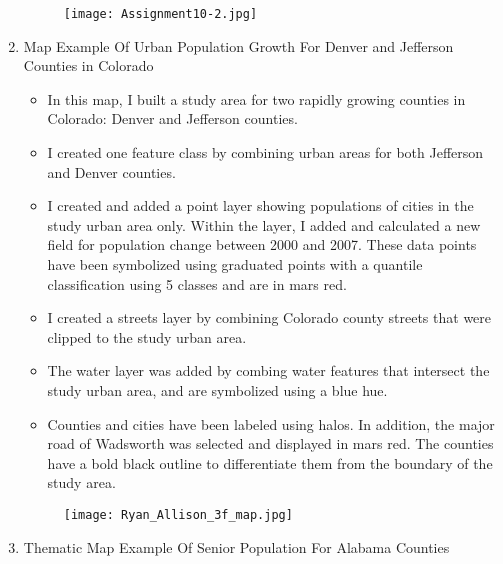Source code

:\documentclass{article}
\begin{document}
\begin{enumerate}
			
			\begin{figure}[H]
				\centering
				\texttt{[image: Assignment10-2.jpg]}
				\caption{}
				\label{fig:method}
				\end{figure}

\newpage	


\item Map Example Of Urban Population Growth For Denver and Jefferson Counties in Colorado
	\begin{itemize}
	\item In this map, I built a study area for two rapidly growing counties in Colorado: Denver and Jefferson counties. 
	\item I created one feature class by combining urban areas for both Jefferson and Denver counties.
	\item I created and added a point layer showing populations of cities in the study urban area only. Within the layer, I added and calculated a new field for population change between 2000 and 2007. These data points have been symbolized using graduated points with a quantile classification using 5 classes and are in mars red.
	\item I created a streets layer by combining Colorado county streets that were clipped to the study urban area.
	\item The water layer was added by combing water features that intersect the study urban area, and are symbolized using a blue hue.
	\item Counties and cities have been labeled using halos. In addition, the major road of Wadsworth was selected and displayed in mars red.  The counties have a bold black outline to differentiate them from the boundary of the study area. 



	\end{itemize}		
		
			
			\begin{figure}[H]
				\centering
				\texttt{[image: Ryan\_Allison\_3f\_map.jpg]}
				\caption{}
				\label{fig:method}
				\end{figure}
	
\newpage	

\item Thematic Map Example Of Senior Population For Alabama Counties




\end{enumerate}
\end{document}
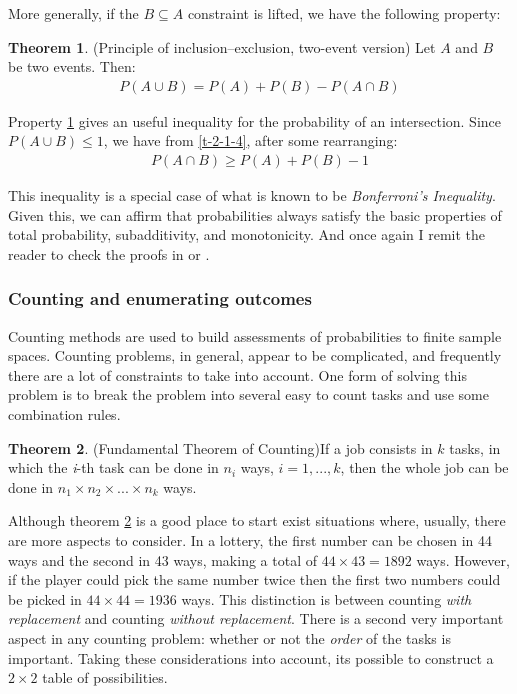 \documentclass[
  oneside,
  11pt, a4paper,
  footinclude=true,
  headinclude=true,
  cleardoublepage=empty
]{scrbook}
\theoremstyle{definition}
\theoremstyle{definition}
\newtheorem{theorem}{Theorem}[section]
\begin{document}
            More generally, if the $B \subseteq A$ constraint is lifted, we have the following property:
            \begin{theorem}{(Principle of inclusion–exclusion, two-event version) Let $A$ and $B$ be two events. Then:}\label{2-1-4}
                \begin{align}\label{t-2-1-4}
                    P(A \cup B) = P(A) + P(B) - P(A \cap B)
                \end{align}{}
            \end{theorem}
            
            Property \ref{2-1-4} gives an useful inequality for the probability of an intersection. Since $P(A \cup B) \leq 1$, we have from \ref{t-2-1-4}, after some rearranging:
            \begin{align}\label{al-6}
                P(A \cap B) \geq P(A) + P(B) - 1
            \end{align}{}
            
            This inequality is a special case of what is known to be \emph{Bonferroni's Inequality}.
            Given this, we can affirm that probabilities always satisfy the basic properties of total probability, subadditivity, and monotonicity. And once again I remit the reader to check the proofs in \cite{CaseBerg:01} or \cite{RePEc:bes:amstat:v:59:y:2005:m:august:p:276-276}.
            
        \subsubsection{Counting and enumerating outcomes}
        
        Counting methods are used to build assessments of probabilities to finite sample spaces. Counting problems, in general, appear to be complicated, and frequently there are a lot of constraints to take into account. One form of solving this problem is to break the problem into several easy to count tasks and use some combination rules.
        
        \begin{theorem}{(Fundamental Theorem of Counting)}\label{t-2-1-5}
            If a job consists in $k$ tasks, in which the \emph{i}-th task can be done in $n_i$ ways, $i = 1,...,k$, then the whole job can be done in $n_1 \times n_2 \times ... \times n_k$ ways.
        \end{theorem}{}
        
        Although theorem \ref{t-2-1-5} is a good place to start exist situations where, usually, there are more aspects to consider. In a lottery, the first number can be chosen in 44 ways and the second in 43 ways, making a total of $44 \times 43 = 1892$ ways. However, if the player could pick the same number twice then the first two numbers could be picked in $44 \times 44 = 1936$ ways. This distinction is between counting \emph{with replacement} and counting \emph{without replacement}. There is a second very important aspect in any counting problem: whether or not the \emph{order} of the tasks is important. Taking these considerations into account, its possible to construct a $2 \times 2$ table of possibilities.
        
\end{document}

=======

## [Task goal]
Pick out all lines from the data above in which the word "there" appears.

## [Answer to this task]
        Counting methods are used to build assessments of probabilities to finite sample spaces. Counting problems, in general, appear to be complicated, and frequently there are a lot of constraints to take into account. One form of solving this problem is to break the problem into several easy to count tasks and use some combination rules.
        Although theorem \ref{t-2-1-5} is a good place to start exist situations where, usually, there are more aspects to consider. In a lottery, the first number can be chosen in 44 ways and the second in 43 ways, making a total of $44 \times 43 = 1892$ ways. However, if the player could pick the same number twice then the first two numbers could be picked in $44 \times 44 = 1936$ ways. This distinction is between counting \emph{with replacement} and counting \emph{without replacement}. There is a second very important aspect in any counting problem: whether or not the \emph{order} of the tasks is important. Taking these considerations into account, its possible to construct a $2 \times 2$ table of possibilities.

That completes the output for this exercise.